[Stored data]
□ □ □ □
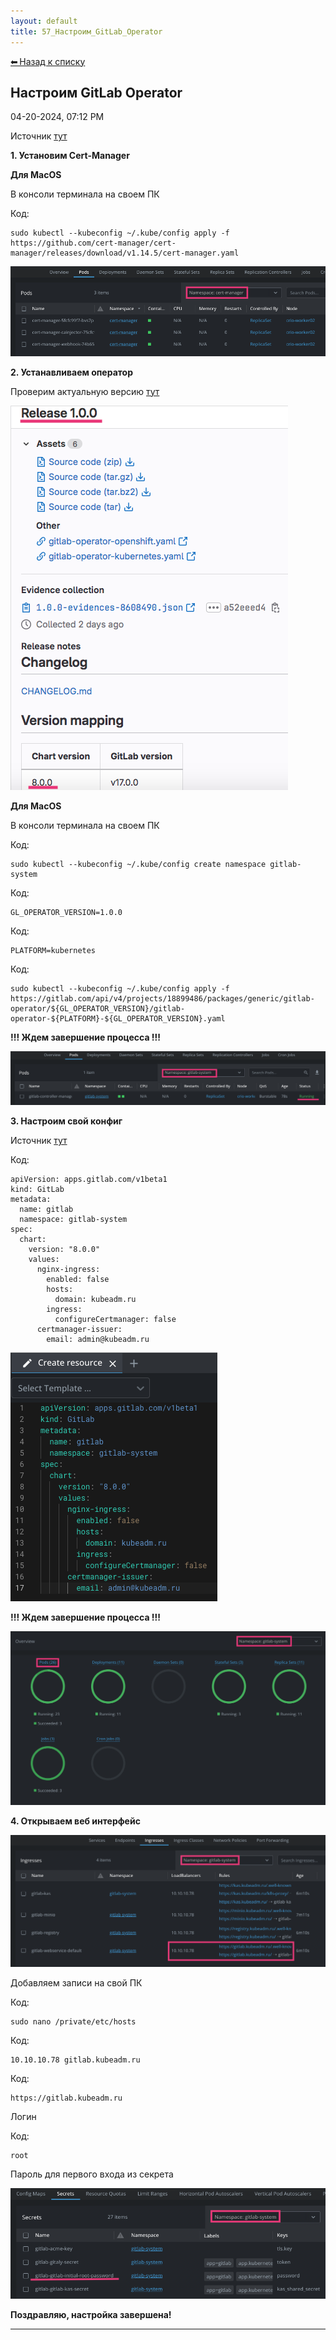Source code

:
 ```yaml
---
layout: default
title: 57_Настроим_GitLab_Operator
---
```

<a class="back-link" href="index.html">⬅ Назад к списку</a>


##  Настроим GitLab Operator 

04-20-2024, 07:12 PM

Источник [тут](https://docs.gitlab.com/operator/installation.html?tab=Kubernetes)  
  
**1\. Установим Cert-Manager**  
  
**Для MacOS**  
  
В консоли терминала на своем ПК  
  


Код:
    
    
    sudo kubectl --kubeconfig ~/.kube/config apply -f https://github.com/cert-manager/cert-manager/releases/download/v1.14.5/cert-manager.yaml

![Нажмите на изображение для увеличения.  Название:	Снимок экрана 2024-05-19 в 9.27.20.png Просмотров:	0 Размер:	52.1 Кб ID:	3563](images\\img_3563_1716100092.png)  
  
**2\. Устанавливаем оператор**  
  
Проверим актуальную версию [тут](https://gitlab.com/gitlab-org/cloud-native/gitlab-operator/-/releases)  
  
  
![Нажмите на изображение для увеличения.  Название:	Снимок экрана 2024-05-19 в 10.15.39.png Просмотров:	0 Размер:	60.0 Кб ID:	3564](images\\img_3564_1716103027.png)  
  
**Для MacOS**  
  
В консоли терминала на своем ПК  
  


Код:
    
    
    sudo kubectl --kubeconfig ~/.kube/config create namespace gitlab-system

Код:
    
    
    GL_OPERATOR_VERSION=1.0.0

Код:
    
    
    PLATFORM=kubernetes

Код:
    
    
    sudo kubectl --kubeconfig ~/.kube/config apply -f https://gitlab.com/api/v4/projects/18899486/packages/generic/gitlab-operator/${GL_OPERATOR_VERSION}/gitlab-operator-${PLATFORM}-${GL_OPERATOR_VERSION}.yaml

**!!! Ждем завершение процесса !!!**  
  
![Нажмите на изображение для увеличения.  Название:	Снимок экрана 2024-04-20 в 20.12.39.png Просмотров:	0 Размер:	40.0 Кб ID:	3320](images\\img_3320_1713633249.png)  
  
  
**3\. Настроим свой конфиг**  
  
Источник [тут](https://docs.gitlab.com/operator/installation.html)  
  


Код:
    
    
    apiVersion: apps.gitlab.com/v1beta1
    kind: GitLab
    metadata:
      name: gitlab
      namespace: gitlab-system
    spec:
      chart:
        version: "8.0.0"
        values:
          nginx-ingress:
            enabled: false
            hosts:
              domain: kubeadm.ru
            ingress:
              configureCertmanager: false
          certmanager-issuer:
            email: admin@kubeadm.ru

![Нажмите на изображение для увеличения.  Название:	Снимок экрана 2024-05-19 в 10.20.30.png Просмотров:	6 Размер:	35.5 Кб ID:	3565](images\\img_3565_1716103262.png)  
  
**!!! Ждем завершение процесса !!!**  
  
![Нажмите на изображение для увеличения.  Название:	Снимок экрана 2024-04-25 в 22.00.58.png Просмотров:	3 Размер:	47.7 Кб ID:	3328](images\\img_3328_1714071778.png)  
  
**4\. Открываем веб интерфейс**  
  
![Нажмите на изображение для увеличения.  Название:	Снимок экрана 2024-05-06 в 18.16.16.png Просмотров:	4 Размер:	86.8 Кб ID:	3432](images\\img_3432_1715008634.png)  
  
Добавляем записи на свой ПК  
  


Код:
    
    
    sudo nano /private/etc/hosts

Код:
    
    
    10.10.10.78 gitlab.kubeadm.ru

Код:
    
    
    https://gitlab.kubeadm.ru

Логин  
  


Код:
    
    
    root

Пароль для первого входа из секрета  
  
![Нажмите на изображение для увеличения.  Название:	Снимок экрана 2024-05-06 в 17.20.00.png Просмотров:	0 Размер:	57.1 Кб ID:	3429](images\\img_3429_1715005278.png)  
  
  
**Поздравляю, настройка завершена!**


---

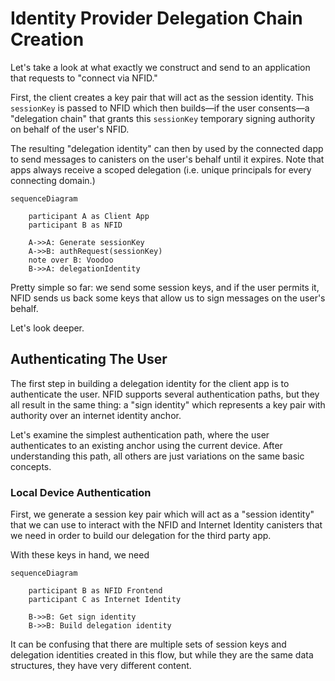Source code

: # Identity Provider Delegation Chain Creation

Let's take a look at what exactly we construct and send to an application that requests to "connect via NFID."

First, the client creates a key pair that will act as the session identity. This `sessionKey` is passed to NFID which then builds—if the user consents—a "delegation chain" that grants this `sessionKey` temporary signing authority on behalf of the user's NFID.

The resulting "delegation identity" can then by used by the connected dapp to send messages to canisters on the user's behalf until it expires. Note that apps always receive a scoped delegation (i.e. unique principals for every connecting domain.)

```mermaid
sequenceDiagram

    participant A as Client App
    participant B as NFID

    A->>A: Generate sessionKey
    A->>B: authRequest(sessionKey)
    note over B: Voodoo
    B->>A: delegationIdentity
```

Pretty simple so far: we send some session keys, and if the user permits it, NFID sends us back some keys that allow us to sign messages on the user's behalf.

Let's look deeper.

## Authenticating The User

The first step in building a delegation identity for the client app is to authenticate the user. NFID supports several authentication paths, but they all result in the same thing: a "sign identity" which represents a key pair with authority over an internet identity anchor.

Let's examine the simplest authentication path, where the user authenticates to an existing anchor using the current device. After understanding this path, all others are just variations on the same basic concepts.

### Local Device Authentication

First, we generate a session key pair which will act as a "session identity" that we can use to interact with the NFID and Internet Identity canisters that we need in order to build our delegation for the third party app.

With these keys in hand, we need

```mermaid
sequenceDiagram

    participant B as NFID Frontend
    participant C as Internet Identity

    B->>B: Get sign identity
    B->>B: Build delegation identity
```

It can be confusing that there are multiple sets of session keys and delegation identities created in this flow, but while they are the same data structures, they have very different content.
□ □ □ □
▶ _ACTIVITY_:
Start with the line above that contains "2024-05-06 в 18.16.16.png" and stop after the line that contains "Пароль для первого входа из секрета". Output those lines exactly, and only those.

▶ _SOLUTION TO THIS EXERCISE_:
![Нажмите на изображение для увеличения.  Название:	Снимок экрана 2024-05-06 в 18.16.16.png Просмотров:	4 Размер:	86.8 Кб ID:	3432](images\\img_3432_1715008634.png)  
  
Добавляем записи на свой ПК  
  


Код:
    
    
    sudo nano /private/etc/hosts

Код:
    
    
    10.10.10.78 gitlab.kubeadm.ru

Код:
    
    
    https://gitlab.kubeadm.ru

Логин  
  


Код:
    
    
    root

Пароль для первого входа из секрета  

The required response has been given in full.